Hero Man Flies Balloon Chair Through The Sky

Hero Man Flies Balloon Chair Through The Sky

In what police aren’t describing (but I definitely am) as a “Classic Up situation”, 26-year-old Daniel Boria tethered 110 giant balloons to his lawn chair until he flew away.

Despite turning life into thrilling art, Boria was arrested for his troubles.

The entrepreneurial Canadian man flew over Calgary in a bold attempt to publicise his cleaning company and, presumably, demonstrate the unflappable ingenuity of the human spirit.

Officials with the Calgary International Airport told Global News Canada that Boria reached between 8000 and 10,000 feet.

“At one point I was looking up at the balloons, they were popping, the chair was shaking and I was looking down at my feet dangling through the clouds at a 747 flight taking off and a few landing,” Boria told the CBC.

“It was incredible. It was the most surreal experience you can ever imagine. I was just by myself on a $US20 lawn chair up in the sky above the clouds.”

But if you fly too close to the sun, sometimes you get burned: After he landed, Boria was arrested on a charge of mischief.

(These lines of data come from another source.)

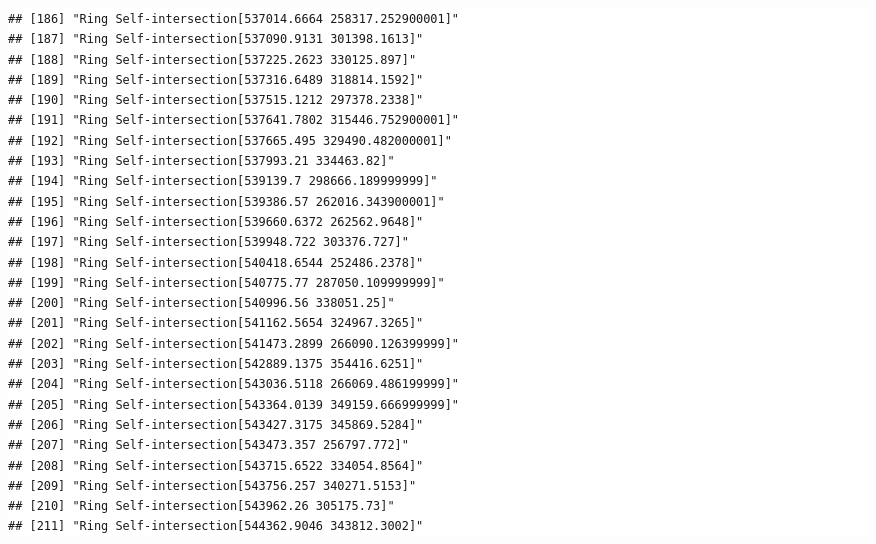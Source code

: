    ## [186] "Ring Self-intersection[537014.6664 258317.252900001]"
    ## [187] "Ring Self-intersection[537090.9131 301398.1613]"     
    ## [188] "Ring Self-intersection[537225.2623 330125.897]"      
    ## [189] "Ring Self-intersection[537316.6489 318814.1592]"     
    ## [190] "Ring Self-intersection[537515.1212 297378.2338]"     
    ## [191] "Ring Self-intersection[537641.7802 315446.752900001]"
    ## [192] "Ring Self-intersection[537665.495 329490.482000001]" 
    ## [193] "Ring Self-intersection[537993.21 334463.82]"         
    ## [194] "Ring Self-intersection[539139.7 298666.189999999]"   
    ## [195] "Ring Self-intersection[539386.57 262016.343900001]"  
    ## [196] "Ring Self-intersection[539660.6372 262562.9648]"     
    ## [197] "Ring Self-intersection[539948.722 303376.727]"       
    ## [198] "Ring Self-intersection[540418.6544 252486.2378]"     
    ## [199] "Ring Self-intersection[540775.77 287050.109999999]"  
    ## [200] "Ring Self-intersection[540996.56 338051.25]"         
    ## [201] "Ring Self-intersection[541162.5654 324967.3265]"     
    ## [202] "Ring Self-intersection[541473.2899 266090.126399999]"
    ## [203] "Ring Self-intersection[542889.1375 354416.6251]"     
    ## [204] "Ring Self-intersection[543036.5118 266069.486199999]"
    ## [205] "Ring Self-intersection[543364.0139 349159.666999999]"
    ## [206] "Ring Self-intersection[543427.3175 345869.5284]"     
    ## [207] "Ring Self-intersection[543473.357 256797.772]"       
    ## [208] "Ring Self-intersection[543715.6522 334054.8564]"     
    ## [209] "Ring Self-intersection[543756.257 340271.5153]"      
    ## [210] "Ring Self-intersection[543962.26 305175.73]"         
    ## [211] "Ring Self-intersection[544362.9046 343812.3002]"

Other brave souls have attempted balloon flights, dating back to ballooner Jean Piccard, who tied latex weather balloons to a small basket and went for a ride way back in 1937. Boria’s flight is especially reminiscent of the solo jaunt of “Lawnchair Larry” Walters, who attached 42 helium weather balloons to a Sears lawnchair and went for a California sunshine joyride in 1982, taking a pellet gun with him to shoot the balloons when he wanted to descend. Walters made it all the way up to 16,000 feet before coming down (where he was also arrested). The world record for DIY lawnchair ballooning is 18,400 feet, and there’s even been a lawn chair cluster balloon race, so this isn’t entirely unprecedented. But it is glorious.

Boria’s stunt coincided with the Calgary Stampede, the city’s annual rodeo event, which draws over a million tourists. Sanctioned events include calf-roping (strangling baby cows), and steer wrestling (literally humans wrestling with bulls, often until severe injury).

The yearly celebration of frontiersman derring do and dominance over the animal world is far more violent than one man’s solo escapade through the clouds. Boria’s stunt recalls Philippe Petit’s tightrope walk across the Twin Towers, except Boria actually took more safety precautions than Petit. He took an oxygen tank to avoid losing consciousness, as well as a parachute, which he ended up using to land in a field.

It’s not clear exactly how much helium Boria used, but since one cubic foot of helium lifts around 0.067 pounds (30g), a conservative estimate is at least 2000 cubic feet for a 150-pound (68kg) man. He spent around $US20,000 on the stunt but has zero regrets.

“You can spend the same marketing dollars on a billboard or a commercial or you can fly a balloon up in the air and jump out,” Boria told the CBC. “It just seems like more fun, right?”

Emphasis mine! It seems infinitely more fun to huck off the confining shackles of gravity and human limitation and “laws” and soar, soar, soar through the air like a bird of prey, gentle yet fierce, untethered and whimsical, trying in your way to be free.